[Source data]
------------------------------------------------------------------------

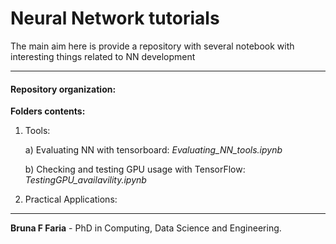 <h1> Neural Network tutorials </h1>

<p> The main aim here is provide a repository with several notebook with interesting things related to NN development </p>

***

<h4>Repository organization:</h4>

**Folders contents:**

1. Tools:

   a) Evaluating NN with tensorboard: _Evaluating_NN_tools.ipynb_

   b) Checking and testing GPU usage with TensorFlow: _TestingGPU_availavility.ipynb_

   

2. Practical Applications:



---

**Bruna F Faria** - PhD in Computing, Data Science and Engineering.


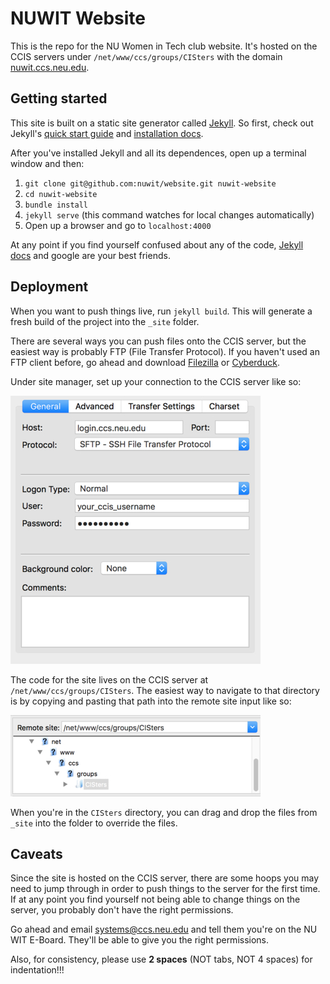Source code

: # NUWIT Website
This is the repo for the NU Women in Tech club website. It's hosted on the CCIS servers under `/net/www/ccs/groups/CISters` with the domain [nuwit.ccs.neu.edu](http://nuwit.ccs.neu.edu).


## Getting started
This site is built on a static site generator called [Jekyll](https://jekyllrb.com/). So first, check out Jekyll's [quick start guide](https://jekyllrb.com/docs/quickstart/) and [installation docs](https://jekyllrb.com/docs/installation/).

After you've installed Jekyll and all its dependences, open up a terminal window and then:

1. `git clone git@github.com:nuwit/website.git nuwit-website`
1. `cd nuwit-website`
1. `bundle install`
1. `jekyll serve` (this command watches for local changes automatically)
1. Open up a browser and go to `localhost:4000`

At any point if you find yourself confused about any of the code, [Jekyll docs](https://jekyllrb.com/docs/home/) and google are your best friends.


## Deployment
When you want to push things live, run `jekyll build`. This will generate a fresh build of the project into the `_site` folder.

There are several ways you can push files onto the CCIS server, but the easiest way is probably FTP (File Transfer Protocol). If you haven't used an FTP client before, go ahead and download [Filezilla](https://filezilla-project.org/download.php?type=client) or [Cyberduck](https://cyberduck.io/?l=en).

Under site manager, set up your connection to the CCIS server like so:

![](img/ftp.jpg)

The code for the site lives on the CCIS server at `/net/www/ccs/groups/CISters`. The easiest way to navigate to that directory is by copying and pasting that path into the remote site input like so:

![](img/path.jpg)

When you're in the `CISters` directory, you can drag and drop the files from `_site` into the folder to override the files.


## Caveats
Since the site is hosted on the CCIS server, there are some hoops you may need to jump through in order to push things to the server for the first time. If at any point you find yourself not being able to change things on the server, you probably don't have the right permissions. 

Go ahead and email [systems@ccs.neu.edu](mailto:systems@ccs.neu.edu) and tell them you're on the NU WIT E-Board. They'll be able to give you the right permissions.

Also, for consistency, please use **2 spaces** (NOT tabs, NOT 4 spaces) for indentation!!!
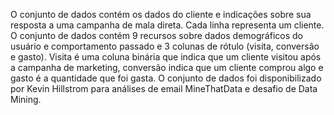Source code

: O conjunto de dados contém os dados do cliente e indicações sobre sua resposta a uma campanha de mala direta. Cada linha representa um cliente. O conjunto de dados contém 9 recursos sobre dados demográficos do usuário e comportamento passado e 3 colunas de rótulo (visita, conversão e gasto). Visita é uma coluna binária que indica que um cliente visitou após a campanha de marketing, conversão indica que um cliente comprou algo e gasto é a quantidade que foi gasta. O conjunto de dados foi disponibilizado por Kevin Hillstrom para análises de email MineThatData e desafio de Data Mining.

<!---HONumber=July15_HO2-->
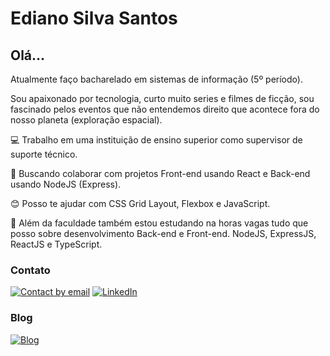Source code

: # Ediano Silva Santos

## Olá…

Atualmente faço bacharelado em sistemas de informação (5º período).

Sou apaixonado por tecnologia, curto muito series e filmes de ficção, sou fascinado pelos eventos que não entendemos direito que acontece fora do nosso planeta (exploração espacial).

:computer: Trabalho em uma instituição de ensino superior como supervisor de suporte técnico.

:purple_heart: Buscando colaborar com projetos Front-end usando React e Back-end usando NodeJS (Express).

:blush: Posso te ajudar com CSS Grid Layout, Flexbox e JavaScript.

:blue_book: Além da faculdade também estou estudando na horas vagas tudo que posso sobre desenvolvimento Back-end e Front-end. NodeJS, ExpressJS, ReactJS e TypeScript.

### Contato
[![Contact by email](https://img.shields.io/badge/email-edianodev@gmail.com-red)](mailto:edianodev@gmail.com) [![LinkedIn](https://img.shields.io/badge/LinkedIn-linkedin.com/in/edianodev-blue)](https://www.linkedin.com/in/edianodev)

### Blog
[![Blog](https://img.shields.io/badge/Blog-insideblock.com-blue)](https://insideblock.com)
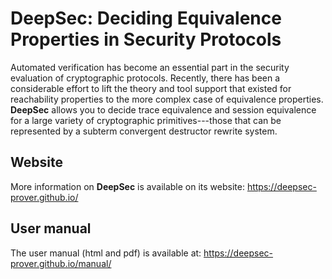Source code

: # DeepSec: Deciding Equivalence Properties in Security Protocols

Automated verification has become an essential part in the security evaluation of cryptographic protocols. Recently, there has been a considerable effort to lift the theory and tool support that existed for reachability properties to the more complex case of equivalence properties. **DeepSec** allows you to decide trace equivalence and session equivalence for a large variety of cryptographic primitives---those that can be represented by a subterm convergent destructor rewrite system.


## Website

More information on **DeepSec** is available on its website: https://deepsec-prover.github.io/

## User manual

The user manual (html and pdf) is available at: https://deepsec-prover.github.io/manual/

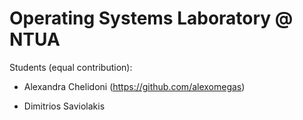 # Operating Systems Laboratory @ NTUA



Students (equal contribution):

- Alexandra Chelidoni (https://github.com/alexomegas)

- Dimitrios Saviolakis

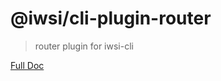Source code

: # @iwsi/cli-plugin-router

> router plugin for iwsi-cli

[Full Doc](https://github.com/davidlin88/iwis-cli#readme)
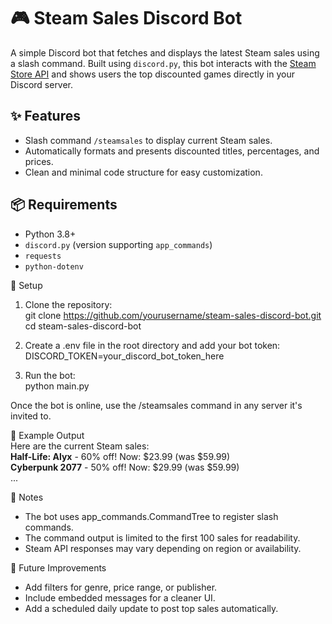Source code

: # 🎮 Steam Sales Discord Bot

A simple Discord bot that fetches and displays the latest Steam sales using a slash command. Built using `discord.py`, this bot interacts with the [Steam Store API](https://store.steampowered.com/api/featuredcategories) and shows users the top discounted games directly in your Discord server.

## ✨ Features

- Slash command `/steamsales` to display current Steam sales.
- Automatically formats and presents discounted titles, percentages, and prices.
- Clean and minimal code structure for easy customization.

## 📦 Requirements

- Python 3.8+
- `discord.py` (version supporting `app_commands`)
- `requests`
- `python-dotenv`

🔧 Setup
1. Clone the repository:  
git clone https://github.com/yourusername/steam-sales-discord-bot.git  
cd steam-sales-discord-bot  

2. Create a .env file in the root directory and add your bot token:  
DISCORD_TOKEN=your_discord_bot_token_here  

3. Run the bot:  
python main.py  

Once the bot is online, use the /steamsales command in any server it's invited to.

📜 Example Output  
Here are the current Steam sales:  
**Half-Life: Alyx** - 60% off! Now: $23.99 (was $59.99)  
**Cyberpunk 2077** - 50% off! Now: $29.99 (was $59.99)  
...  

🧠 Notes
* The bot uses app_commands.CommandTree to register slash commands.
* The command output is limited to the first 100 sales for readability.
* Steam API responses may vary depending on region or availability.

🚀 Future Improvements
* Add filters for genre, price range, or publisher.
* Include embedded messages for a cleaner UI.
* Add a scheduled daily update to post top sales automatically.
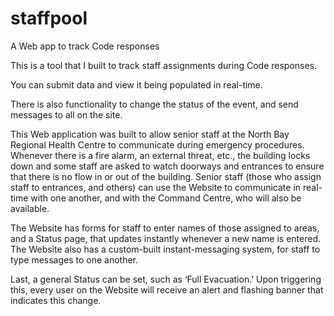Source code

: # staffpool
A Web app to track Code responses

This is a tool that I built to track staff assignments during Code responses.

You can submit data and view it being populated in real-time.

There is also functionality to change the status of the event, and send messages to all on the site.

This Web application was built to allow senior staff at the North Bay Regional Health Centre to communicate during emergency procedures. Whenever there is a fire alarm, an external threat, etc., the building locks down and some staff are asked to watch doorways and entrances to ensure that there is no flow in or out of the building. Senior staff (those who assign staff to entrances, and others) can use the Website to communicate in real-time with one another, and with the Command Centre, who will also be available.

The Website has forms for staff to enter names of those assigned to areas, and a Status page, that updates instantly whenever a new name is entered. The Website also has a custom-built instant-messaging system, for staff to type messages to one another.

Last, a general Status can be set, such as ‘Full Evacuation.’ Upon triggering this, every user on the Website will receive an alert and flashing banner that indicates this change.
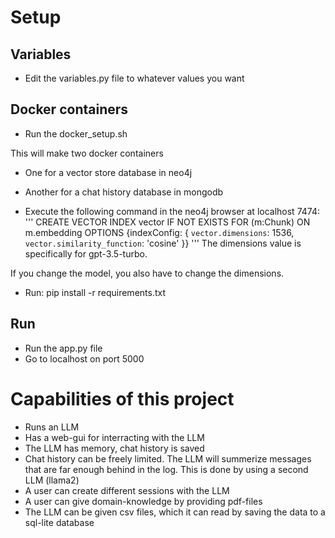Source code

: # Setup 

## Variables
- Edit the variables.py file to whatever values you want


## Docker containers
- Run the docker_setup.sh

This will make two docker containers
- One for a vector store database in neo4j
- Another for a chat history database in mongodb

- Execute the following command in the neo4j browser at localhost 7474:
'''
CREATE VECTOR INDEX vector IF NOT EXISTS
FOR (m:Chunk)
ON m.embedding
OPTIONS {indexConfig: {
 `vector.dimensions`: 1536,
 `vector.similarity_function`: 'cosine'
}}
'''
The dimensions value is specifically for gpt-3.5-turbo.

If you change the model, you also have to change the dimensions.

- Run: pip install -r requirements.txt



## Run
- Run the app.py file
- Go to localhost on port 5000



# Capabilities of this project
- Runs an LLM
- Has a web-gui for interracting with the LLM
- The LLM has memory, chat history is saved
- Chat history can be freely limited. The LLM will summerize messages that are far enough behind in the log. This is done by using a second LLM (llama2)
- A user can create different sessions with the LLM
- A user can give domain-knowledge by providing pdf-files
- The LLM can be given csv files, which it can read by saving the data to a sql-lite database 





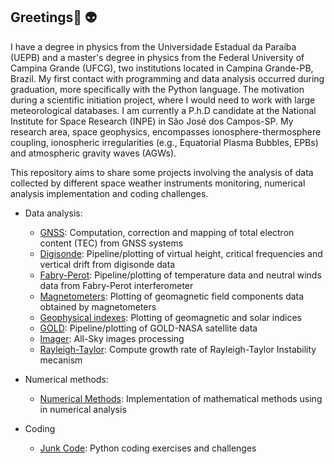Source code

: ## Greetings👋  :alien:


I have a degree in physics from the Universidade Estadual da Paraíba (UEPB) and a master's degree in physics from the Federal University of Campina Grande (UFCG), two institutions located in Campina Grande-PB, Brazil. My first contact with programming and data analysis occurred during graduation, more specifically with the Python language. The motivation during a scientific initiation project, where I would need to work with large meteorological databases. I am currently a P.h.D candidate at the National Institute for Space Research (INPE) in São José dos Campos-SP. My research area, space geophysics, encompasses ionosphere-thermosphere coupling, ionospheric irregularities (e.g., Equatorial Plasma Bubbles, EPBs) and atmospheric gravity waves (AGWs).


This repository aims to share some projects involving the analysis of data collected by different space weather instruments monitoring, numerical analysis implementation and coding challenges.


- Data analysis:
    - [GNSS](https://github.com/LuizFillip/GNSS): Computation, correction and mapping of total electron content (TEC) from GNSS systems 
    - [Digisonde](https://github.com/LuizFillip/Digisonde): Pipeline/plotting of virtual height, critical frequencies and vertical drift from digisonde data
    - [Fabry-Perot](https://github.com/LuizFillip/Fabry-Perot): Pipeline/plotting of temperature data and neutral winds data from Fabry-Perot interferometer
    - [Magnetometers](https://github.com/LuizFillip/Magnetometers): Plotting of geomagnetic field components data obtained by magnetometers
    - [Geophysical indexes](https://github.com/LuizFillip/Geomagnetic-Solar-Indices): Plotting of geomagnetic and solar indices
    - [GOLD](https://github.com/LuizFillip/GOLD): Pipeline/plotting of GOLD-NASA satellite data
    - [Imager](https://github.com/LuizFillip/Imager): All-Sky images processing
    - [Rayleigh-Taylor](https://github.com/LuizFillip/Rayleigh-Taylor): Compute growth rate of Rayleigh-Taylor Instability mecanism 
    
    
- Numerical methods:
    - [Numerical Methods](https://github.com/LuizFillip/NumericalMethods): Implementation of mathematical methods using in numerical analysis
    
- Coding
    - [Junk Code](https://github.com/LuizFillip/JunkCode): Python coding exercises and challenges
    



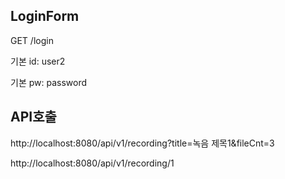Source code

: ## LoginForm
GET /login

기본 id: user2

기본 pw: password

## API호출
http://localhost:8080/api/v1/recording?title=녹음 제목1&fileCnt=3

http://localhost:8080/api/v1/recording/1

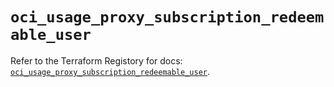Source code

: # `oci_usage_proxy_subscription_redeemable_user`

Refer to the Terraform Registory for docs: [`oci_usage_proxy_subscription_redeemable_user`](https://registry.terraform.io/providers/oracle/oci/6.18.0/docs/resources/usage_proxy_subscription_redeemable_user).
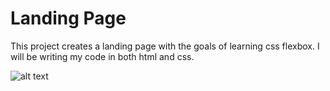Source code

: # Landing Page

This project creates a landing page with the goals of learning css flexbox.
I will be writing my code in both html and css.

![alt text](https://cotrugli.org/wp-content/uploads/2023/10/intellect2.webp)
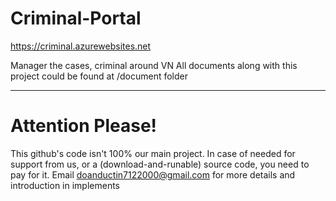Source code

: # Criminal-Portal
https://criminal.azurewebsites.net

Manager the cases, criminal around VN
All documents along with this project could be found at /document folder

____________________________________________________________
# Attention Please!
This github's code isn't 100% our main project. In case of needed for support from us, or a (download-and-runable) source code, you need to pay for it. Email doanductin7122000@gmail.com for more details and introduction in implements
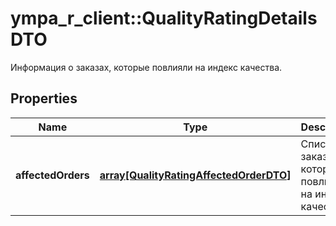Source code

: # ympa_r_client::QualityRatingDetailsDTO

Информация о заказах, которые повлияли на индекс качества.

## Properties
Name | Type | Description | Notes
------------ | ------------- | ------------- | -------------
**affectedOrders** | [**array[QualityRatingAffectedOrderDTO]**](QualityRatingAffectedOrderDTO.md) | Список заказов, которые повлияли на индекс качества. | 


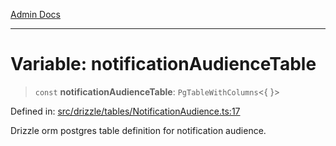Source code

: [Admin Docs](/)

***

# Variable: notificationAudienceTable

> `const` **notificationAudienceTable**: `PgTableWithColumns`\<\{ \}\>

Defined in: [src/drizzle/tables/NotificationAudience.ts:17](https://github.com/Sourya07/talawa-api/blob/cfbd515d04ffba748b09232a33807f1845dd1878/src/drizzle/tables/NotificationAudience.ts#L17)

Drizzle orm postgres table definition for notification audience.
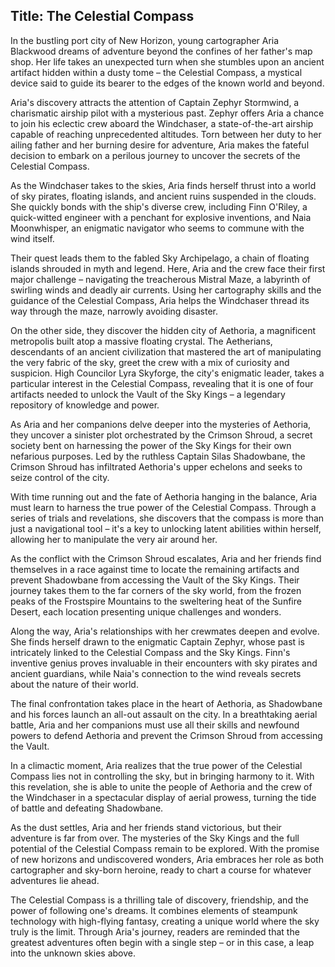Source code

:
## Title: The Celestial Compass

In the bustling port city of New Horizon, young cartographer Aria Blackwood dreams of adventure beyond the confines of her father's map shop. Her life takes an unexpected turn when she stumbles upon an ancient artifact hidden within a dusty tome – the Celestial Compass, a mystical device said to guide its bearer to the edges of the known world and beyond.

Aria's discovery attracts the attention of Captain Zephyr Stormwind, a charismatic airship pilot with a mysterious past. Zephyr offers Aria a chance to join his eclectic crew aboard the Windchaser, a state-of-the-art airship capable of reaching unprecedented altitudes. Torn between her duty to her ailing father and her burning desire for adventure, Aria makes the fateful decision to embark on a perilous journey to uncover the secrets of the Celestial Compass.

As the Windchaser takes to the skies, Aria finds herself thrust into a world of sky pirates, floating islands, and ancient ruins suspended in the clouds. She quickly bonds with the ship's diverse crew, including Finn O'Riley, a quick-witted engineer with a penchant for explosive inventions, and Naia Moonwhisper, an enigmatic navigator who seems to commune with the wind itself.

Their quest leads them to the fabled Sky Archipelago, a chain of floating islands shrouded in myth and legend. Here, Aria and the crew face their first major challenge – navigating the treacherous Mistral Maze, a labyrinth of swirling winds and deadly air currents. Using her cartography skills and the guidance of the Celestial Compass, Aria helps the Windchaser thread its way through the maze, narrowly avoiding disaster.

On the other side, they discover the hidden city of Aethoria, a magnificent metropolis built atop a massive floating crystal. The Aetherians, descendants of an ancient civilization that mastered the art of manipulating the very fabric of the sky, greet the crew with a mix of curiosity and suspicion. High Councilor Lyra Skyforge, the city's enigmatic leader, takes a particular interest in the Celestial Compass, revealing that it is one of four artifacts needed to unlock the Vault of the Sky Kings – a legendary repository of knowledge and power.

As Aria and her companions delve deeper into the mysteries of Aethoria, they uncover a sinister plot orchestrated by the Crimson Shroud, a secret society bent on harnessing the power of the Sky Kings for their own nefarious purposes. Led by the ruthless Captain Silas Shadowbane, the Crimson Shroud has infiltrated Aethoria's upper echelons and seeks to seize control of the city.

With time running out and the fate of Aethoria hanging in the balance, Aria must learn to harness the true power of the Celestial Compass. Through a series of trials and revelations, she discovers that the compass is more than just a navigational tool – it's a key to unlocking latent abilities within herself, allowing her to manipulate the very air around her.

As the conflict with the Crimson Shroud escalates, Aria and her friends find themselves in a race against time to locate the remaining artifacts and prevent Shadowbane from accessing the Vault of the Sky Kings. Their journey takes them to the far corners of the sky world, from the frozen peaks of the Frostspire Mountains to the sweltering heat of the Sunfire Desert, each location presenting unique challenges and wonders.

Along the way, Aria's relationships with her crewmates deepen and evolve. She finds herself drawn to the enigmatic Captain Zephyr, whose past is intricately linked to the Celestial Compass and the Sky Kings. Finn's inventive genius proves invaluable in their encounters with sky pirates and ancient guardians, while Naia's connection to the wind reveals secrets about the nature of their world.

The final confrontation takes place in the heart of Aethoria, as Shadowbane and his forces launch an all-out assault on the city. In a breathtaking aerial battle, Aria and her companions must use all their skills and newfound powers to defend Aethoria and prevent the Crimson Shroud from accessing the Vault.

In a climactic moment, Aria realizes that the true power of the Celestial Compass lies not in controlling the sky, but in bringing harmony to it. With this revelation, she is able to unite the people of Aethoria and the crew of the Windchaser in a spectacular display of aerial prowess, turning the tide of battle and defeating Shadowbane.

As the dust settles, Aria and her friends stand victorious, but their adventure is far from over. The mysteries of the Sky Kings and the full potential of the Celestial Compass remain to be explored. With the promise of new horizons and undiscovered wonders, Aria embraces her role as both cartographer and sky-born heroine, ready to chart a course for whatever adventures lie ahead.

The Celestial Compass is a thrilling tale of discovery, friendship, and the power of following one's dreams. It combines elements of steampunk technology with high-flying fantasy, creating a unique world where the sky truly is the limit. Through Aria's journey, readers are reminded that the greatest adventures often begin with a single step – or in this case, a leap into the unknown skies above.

------------------------------------------------------------------------

What is required ▸ Among the lines above, count those containing the string "both"; please give the count alone.

Output ▸ 2